A poster showing Ecuador's COVID-19 safety campaign

How COVID-19 has accelerated procurement reform in Ecuador

National Public Procurement Service, Ecuador,

5 minute read

Ecuador has used open data and social media to combat a wave of corruption in public buying during the pandemic

Summary

  • the pandemic has created conditions in which corruption can flourish
  • rooting out corruption depends on access to open data and an engaged public
  • social media is a powerful tool in both exposing wrongdoing and promoting trust

The problem

Across the world, COVID-19 has brought with it not just a health emergency but a crisis of confidence in public buying.

In September 2020, Transparency International reported that 1800 cases of corruption had been reported by whistleblowers during the pandemic .

Before COVID-19, Ecuador’s public procurement agency, SERCOP was in the process of upgrading its e-Procurement system to use the Open Contracting Data Standard, allowing users to disclose data and documents at every stage of the contracting process.

The move, made in response to years of public corruption scandals, would take on a new urgency as the virus engulfed Ecuador, overwhelming the health system and prompting panic buying of medical supplies.

The approach

At the start of April SERCOP unveiled a public monitoring tool for emergency buying on its e-Procurement platform.

A video released via Twitter showed how to search for contracts issued during the pandemic and the public were encouraged to become whistleblowers, reporting cases of wrongdoing through an online form.

Using social media also enabled users to provide feedback on the tool in real-time, identifying areas to improve.

A image shared on Twitter by SERCOP encouraging the public to help monitor emergency buying

Guidance on emergency buying (PDF, 430KB) followed, reminding contracting authorities to:

  • only use emergency buying to contract works, goods and services related to the pandemic
  • publish the details of emergency contracts on the public procurement portal within 48 hours
  • monitor suspicious behaviour from suppliers, such as bid rigging and 'price gouging', charging excessive prices to take advantage of increased demand

The results

The open data provided by the tool enabled several cases of price gouging to be exposed.

One of the worst involved the country's social security department, the IESS, buying thousands of surgical masks at US$12 each, three times the normal price.

Following the exposure of the price discrepancies on Twitter, all procurement operations within the IESS were halted.

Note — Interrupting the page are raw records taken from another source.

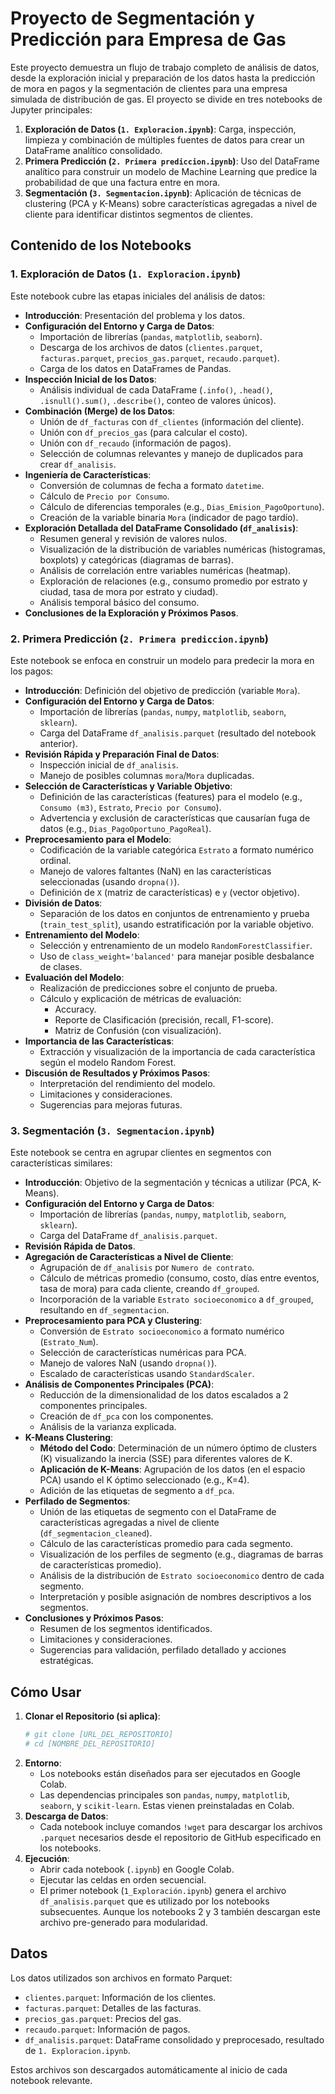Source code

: # Proyecto de Segmentación y Predicción para Empresa de Gas

Este proyecto demuestra un flujo de trabajo completo de análisis de datos, desde la exploración inicial y preparación de los datos hasta la predicción de mora en pagos y la segmentación de clientes para una empresa simulada de distribución de gas. El proyecto se divide en tres notebooks de Jupyter principales:

1.  **Exploración de Datos (`1. Exploracion.ipynb`)**: Carga, inspección, limpieza y combinación de múltiples fuentes de datos para crear un DataFrame analítico consolidado.
2.  **Primera Predicción (`2. Primera prediccion.ipynb`)**: Uso del DataFrame analítico para construir un modelo de Machine Learning que predice la probabilidad de que una factura entre en mora.
3.  **Segmentación (`3. Segmentacion.ipynb`)**: Aplicación de técnicas de clustering (PCA y K-Means) sobre características agregadas a nivel de cliente para identificar distintos segmentos de clientes.

## Contenido de los Notebooks

### 1. Exploración de Datos (`1. Exploracion.ipynb`)

Este notebook cubre las etapas iniciales del análisis de datos:

* **Introducción**: Presentación del problema y los datos.
* **Configuración del Entorno y Carga de Datos**:
    * Importación de librerías (`pandas`, `matplotlib`, `seaborn`).
    * Descarga de los archivos de datos (`clientes.parquet`, `facturas.parquet`, `precios_gas.parquet`, `recaudo.parquet`).
    * Carga de los datos en DataFrames de Pandas.
* **Inspección Inicial de los Datos**:
    * Análisis individual de cada DataFrame (`.info()`, `.head()`, `.isnull().sum()`, `.describe()`, conteo de valores únicos).
* **Combinación (Merge) de los Datos**:
    * Unión de `df_facturas` con `df_clientes` (información del cliente).
    * Unión con `df_precios_gas` (para calcular el costo).
    * Unión con `df_recaudo` (información de pagos).
    * Selección de columnas relevantes y manejo de duplicados para crear `df_analisis`.
* **Ingeniería de Características**:
    * Conversión de columnas de fecha a formato `datetime`.
    * Cálculo de `Precio por Consumo`.
    * Cálculo de diferencias temporales (e.g., `Dias_Emision_PagoOportuno`).
    * Creación de la variable binaria `Mora` (indicador de pago tardío).
* **Exploración Detallada del DataFrame Consolidado (`df_analisis`)**:
    * Resumen general y revisión de valores nulos.
    * Visualización de la distribución de variables numéricas (histogramas, boxplots) y categóricas (diagramas de barras).
    * Análisis de correlación entre variables numéricas (heatmap).
    * Exploración de relaciones (e.g., consumo promedio por estrato y ciudad, tasa de mora por estrato y ciudad).
    * Análisis temporal básico del consumo.
* **Conclusiones de la Exploración y Próximos Pasos**.

### 2. Primera Predicción (`2. Primera prediccion.ipynb`)

Este notebook se enfoca en construir un modelo para predecir la mora en los pagos:

* **Introducción**: Definición del objetivo de predicción (variable `Mora`).
* **Configuración del Entorno y Carga de Datos**:
    * Importación de librerías (`pandas`, `numpy`, `matplotlib`, `seaborn`, `sklearn`).
    * Carga del DataFrame `df_analisis.parquet` (resultado del notebook anterior).
* **Revisión Rápida y Preparación Final de Datos**:
    * Inspección inicial de `df_analisis`.
    * Manejo de posibles columnas `mora`/`Mora` duplicadas.
* **Selección de Características y Variable Objetivo**:
    * Definición de las características (features) para el modelo (e.g., `Consumo (m3)`, `Estrato`, `Precio por Consumo`).
    * Advertencia y exclusión de características que causarían fuga de datos (e.g., `Dias_PagoOportuno_PagoReal`).
* **Preprocesamiento para el Modelo**:
    * Codificación de la variable categórica `Estrato` a formato numérico ordinal.
    * Manejo de valores faltantes (NaN) en las características seleccionadas (usando `dropna()`).
    * Definición de `X` (matriz de características) e `y` (vector objetivo).
* **División de Datos**:
    * Separación de los datos en conjuntos de entrenamiento y prueba (`train_test_split`), usando estratificación por la variable objetivo.
* **Entrenamiento del Modelo**:
    * Selección y entrenamiento de un modelo `RandomForestClassifier`.
    * Uso de `class_weight='balanced'` para manejar posible desbalance de clases.
* **Evaluación del Modelo**:
    * Realización de predicciones sobre el conjunto de prueba.
    * Cálculo y explicación de métricas de evaluación:
        * Accuracy.
        * Reporte de Clasificación (precisión, recall, F1-score).
        * Matriz de Confusión (con visualización).
* **Importancia de las Características**:
    * Extracción y visualización de la importancia de cada característica según el modelo Random Forest.
* **Discusión de Resultados y Próximos Pasos**:
    * Interpretación del rendimiento del modelo.
    * Limitaciones y consideraciones.
    * Sugerencias para mejoras futuras.

### 3. Segmentación (`3. Segmentacion.ipynb`)

Este notebook se centra en agrupar clientes en segmentos con características similares:

* **Introducción**: Objetivo de la segmentación y técnicas a utilizar (PCA, K-Means).
* **Configuración del Entorno y Carga de Datos**:
    * Importación de librerías (`pandas`, `numpy`, `matplotlib`, `seaborn`, `sklearn`).
    * Carga del DataFrame `df_analisis.parquet`.
* **Revisión Rápida de Datos**.
* **Agregación de Características a Nivel de Cliente**:
    * Agrupación de `df_analisis` por `Numero de contrato`.
    * Cálculo de métricas promedio (consumo, costo, días entre eventos, tasa de mora) para cada cliente, creando `df_grouped`.
    * Incorporación de la variable `Estrato socioeconomico` a `df_grouped`, resultando en `df_segmentacion`.
* **Preprocesamiento para PCA y Clustering**:
    * Conversión de `Estrato socioeconomico` a formato numérico (`Estrato_Num`).
    * Selección de características numéricas para PCA.
    * Manejo de valores NaN (usando `dropna()`).
    * Escalado de características usando `StandardScaler`.
* **Análisis de Componentes Principales (PCA)**:
    * Reducción de la dimensionalidad de los datos escalados a 2 componentes principales.
    * Creación de `df_pca` con los componentes.
    * Análisis de la varianza explicada.
* **K-Means Clustering**:
    * **Método del Codo**: Determinación de un número óptimo de clusters (K) visualizando la inercia (SSE) para diferentes valores de K.
    * **Aplicación de K-Means**: Agrupación de los datos (en el espacio PCA) usando el K óptimo seleccionado (e.g., K=4).
    * Adición de las etiquetas de segmento a `df_pca`.
* **Perfilado de Segmentos**:
    * Unión de las etiquetas de segmento con el DataFrame de características agregadas a nivel de cliente (`df_segmentacion_cleaned`).
    * Cálculo de las características promedio para cada segmento.
    * Visualización de los perfiles de segmento (e.g., diagramas de barras de características promedio).
    * Análisis de la distribución de `Estrato socioeconomico` dentro de cada segmento.
    * Interpretación y posible asignación de nombres descriptivos a los segmentos.
* **Conclusiones y Próximos Pasos**:
    * Resumen de los segmentos identificados.
    * Limitaciones y consideraciones.
    * Sugerencias para validación, perfilado detallado y acciones estratégicas.

## Cómo Usar

1.  **Clonar el Repositorio (si aplica)**:
    ```bash
    # git clone [URL_DEL_REPOSITORIO]
    # cd [NOMBRE_DEL_REPOSITORIO]
    ```
2.  **Entorno**:
    * Los notebooks están diseñados para ser ejecutados en Google Colab.
    * Las dependencias principales son `pandas`, `numpy`, `matplotlib`, `seaborn`, y `scikit-learn`. Estas vienen preinstaladas en Colab.
3.  **Descarga de Datos**:
    * Cada notebook incluye comandos `!wget` para descargar los archivos `.parquet` necesarios desde el repositorio de GitHub especificado en los notebooks.
4.  **Ejecución**:
    * Abrir cada notebook (`.ipynb`) en Google Colab.
    * Ejecutar las celdas en orden secuencial.
    * El primer notebook (`1_Exploración.ipynb`) genera el archivo `df_analisis.parquet` que es utilizado por los notebooks subsecuentes. Aunque los notebooks 2 y 3 también descargan este archivo pre-generado para modularidad.

## Datos

Los datos utilizados son archivos en formato Parquet:

* `clientes.parquet`: Información de los clientes.
* `facturas.parquet`: Detalles de las facturas.
* `precios_gas.parquet`: Precios del gas.
* `recaudo.parquet`: Información de pagos.
* `df_analisis.parquet`: DataFrame consolidado y preprocesado, resultado de `1. Exploracion.ipynb`.

Estos archivos son descargados automáticamente al inicio de cada notebook relevante.

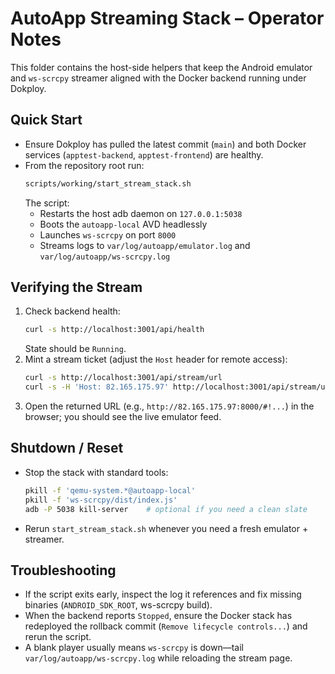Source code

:# AutoApp Streaming Stack – Operator Notes

This folder contains the host-side helpers that keep the Android emulator and
`ws-scrcpy` streamer aligned with the Docker backend running under Dokploy.

## Quick Start
- Ensure Dokploy has pulled the latest commit (`main`) and both Docker services
  (`apptest-backend`, `apptest-frontend`) are healthy.
- From the repository root run:
  ```bash
  scripts/working/start_stream_stack.sh
  ```
  The script:
  - Restarts the host adb daemon on `127.0.0.1:5038`
  - Boots the `autoapp-local` AVD headlessly
  - Launches `ws-scrcpy` on port `8000`
  - Streams logs to `var/log/autoapp/emulator.log` and `var/log/autoapp/ws-scrcpy.log`

## Verifying the Stream
1. Check backend health:
   ```bash
   curl -s http://localhost:3001/api/health
   ```
   State should be `Running`.
2. Mint a stream ticket (adjust the `Host` header for remote access):
   ```bash
   curl -s http://localhost:3001/api/stream/url
   curl -s -H 'Host: 82.165.175.97' http://localhost:3001/api/stream/url
   ```
3. Open the returned URL (e.g., `http://82.165.175.97:8000/#!...`) in the browser;
   you should see the live emulator feed.

## Shutdown / Reset
- Stop the stack with standard tools:
  ```bash
  pkill -f 'qemu-system.*@autoapp-local'
  pkill -f 'ws-scrcpy/dist/index.js'
  adb -P 5038 kill-server    # optional if you need a clean slate
  ```
- Rerun `start_stream_stack.sh` whenever you need a fresh emulator + streamer.

## Troubleshooting
- If the script exits early, inspect the log it references and fix missing
  binaries (`ANDROID_SDK_ROOT`, ws-scrcpy build).
- When the backend reports `Stopped`, ensure the Docker stack has redeployed the
  rollback commit (`Remove lifecycle controls...`) and rerun the script.
- A blank player usually means `ws-scrcpy` is down—tail
  `var/log/autoapp/ws-scrcpy.log` while reloading the stream page.

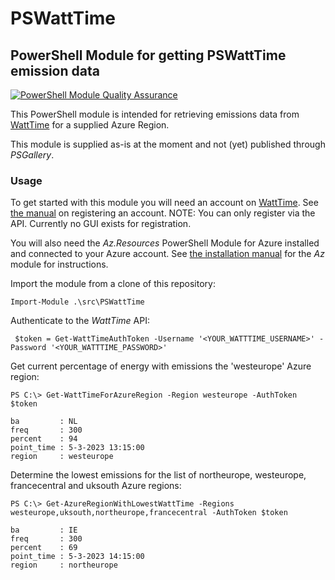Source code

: PSWattTime
==========

PowerShell Module for getting PSWattTime emission data
------------------------------------------------------

[![PowerShell Module Quality Assurance](https://github.com/cloudyspells/PSWattTime/actions/workflows/qa.yml/badge.svg)](https://github.com/cloudyspells/PSWattTime/actions/workflows/qa.yml)

This PowerShell module is intended for retrieving emissions
data from [WattTime](https://www.watttime.org/) for a
supplied Azure Region.

This module is supplied as-is at the moment and not (yet)
published through _PSGallery_.

### Usage

To get started with this module you will need an account on
[WattTime](https://www.watttime.org/). See 
[the manual](https://www.watttime.org/api-documentation/#register-new-user)
on registering an account. NOTE: You can only register via the API.
Currently no GUI exists for registration. 

You will also need the _Az.Resources_ PowerShell Module for Azure installed
and connected to your Azure account. See 
[the installation manual](https://learn.microsoft.com/en-us/powershell/azure/install-az-ps) for the _Az_ module for instructions.


Import the module from a clone of this repository:

```
Import-Module .\src\PSWattTime
```

Authenticate to the _WattTime_ API:

```
 $token = Get-WattTimeAuthToken -Username '<YOUR_WATTTIME_USERNAME>' -Password '<YOUR_WATTTIME_PASSWORD>'
```

Get current percentage of energy with emissions the 'westeurope' Azure region:

```
PS C:\> Get-WattTimeForAzureRegion -Region westeurope -AuthToken $token

ba         : NL
freq       : 300
percent    : 94
point_time : 5-3-2023 13:15:00
region     : westeurope

```

Determine the lowest emissions for the list of northeurope,
westeurope, francecentral and uksouth Azure regions:

```
PS C:\> Get-AzureRegionWithLowestWattTime -Regions westeurope,uksouth,northeurope,francecentral -AuthToken $token

ba         : IE
freq       : 300
percent    : 69
point_time : 5-3-2023 14:15:00
region     : northeurope

```
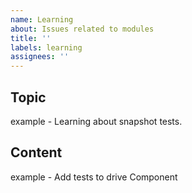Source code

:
 ```yaml
---
name: Learning
about: Issues related to modules
title: ''
labels: learning
assignees: ''
---
```


## Topic

example - Learning about snapshot tests.

## Content

example - Add tests to drive Component
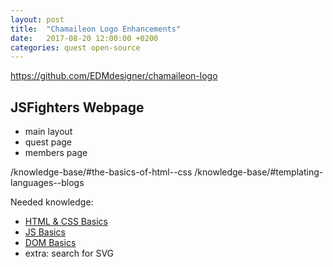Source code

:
 ```yaml
---
layout: post
title:  "Chamaileon Logo Enhancements"
date:   2017-08-20 12:00:00 +0200
categories: quest open-source
---
```


https://github.com/EDMdesigner/chamaileon-logo

## JSFighters Webpage

 - main layout
 - quest page
 - members page

 /knowledge-base/#the-basics-of-html--css
 /knowledge-base/#templating-languages--blogs

Needed knowledge:

 - [HTML & CSS Basics][html-css]
 - [JS Basics][js-basics]
 - [DOM Basics][dom-basics]
 - extra: search for SVG


[html-css]: /knowledge-base/#the-basics-of-html--css
[templating-langs]: /knowledge-base/#templating-languages--blogs
[js-basics]: /knowledge-base/#js-basics
[dom-basics]: /knowledge-base/#javascript--the-dom---the-basics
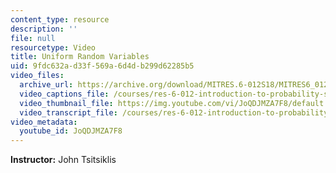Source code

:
 ```yaml
---
content_type: resource
description: ''
file: null
resourcetype: Video
title: Uniform Random Variables
uid: 9fdc632a-d33f-569a-6d4d-b299d62285b5
video_files:
  archive_url: https://archive.org/download/MITRES.6-012S18/MITRES6_012S18_L05-05_300k.mp4
  video_captions_file: /courses/res-6-012-introduction-to-probability-spring-2018/9da267cf53cd52b888f770d2b2b8b0c1_JoQDJMZA7F8.vtt
  video_thumbnail_file: https://img.youtube.com/vi/JoQDJMZA7F8/default.jpg
  video_transcript_file: /courses/res-6-012-introduction-to-probability-spring-2018/1d88bfc10e2d4117a52c8620e0437958_JoQDJMZA7F8.pdf
video_metadata:
  youtube_id: JoQDJMZA7F8
---
```


**Instructor:** John Tsitsiklis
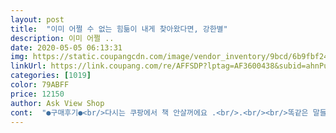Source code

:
 ```yaml
---
layout: post 
title:  "이미 어쩔 수 없는 힘듦이 내게 찾아왔다면, 강한별" 
description: 이미 어쩔 ..
date: 2020-05-05 06:13:31 
img: https://static.coupangcdn.com/image/vendor_inventory/9bcd/6b9fbf247d0775e011fabf654f47c50f010cd8d80e354c638f823251e880.jpg 
linkUrl: https://link.coupang.com/re/AFFSDP?lptag=AF3600438&subid=ahnPublicAsk&pageKey=1409845550&itemId=2446209961&vendorItemId=70439924526&traceid=V0-113-9574953f843fe0a5 
categories: [1019] 
color: 79ABFF 
price: 12150 
author: Ask View Shop 
cont:  "●구매후기●<br/>다시는 쿠팡에서 책 안살꺼에요 .<br/>.<br/><br/>똑같은 말들의 되풀이... <br/> 같은 말 반복하시느라 고생하셨어요.<br/>.<br/> 온라인으로 제목에 이끌려 사버려서 후회 중입니다.<br/> 리뷰라도 꼼꼼히 보고 살 걸 그랬어요.<br/>.<br/><br/>집에만있기 우울한데 책제목에 끌려 샀어요.<br/>  가볍게읽기시작했는데 기분이 나아지는거같아요<br/>" 
---
```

In August 2020, a report (PDF; 31.5MB) by local anti-corruption organisation, Fundación Ciudadanía y Desarrollo (FCD), revealed that:

  • US$200m of public money had been spent through emergency buying between April and July 2020
  • 20% of the contracts went to just ten companies
  • the highest items by value included surgical masks and gloves, drugs such as paracetamol, and Covid testing kits

The report prompted investigative journalists to delve further, revealing that two individuals had received over $15.3m in public money.

Data showing that over a fifth of contracts were awarded to just 10 suppliers; image credit: Fundación Ciudadanía y Desarrollo

Challenges

The FCD report pointed out several areas in which the data and the tool itself could be improved:

• searching for information, particularly unit prices, was not a simple process and would take too long for most members of the pubic

• contracts did not indicate which buying procedure, for example direct award, was used during the emergency

• coding errors meant that many contracts had to be manually checked to ensure that data was correct

COVID-19 has made people aware of the costs of bad buying. The costs of getting it wrong have been uniquely apparent.

Gavin Hayman, Executive Director, Open Contracting Partnership

Next steps

Since the release of the public monitoring tool, over 45 corruption-related investigations have been launched in Ecuador, with an estimated loss of over US$12 million in overpayments.

As well as improving the data issues in the tool, the SDP report recommended changing Ecuador's procurement regulations to take account of emergency situations and prevent another crisis being abused in the future.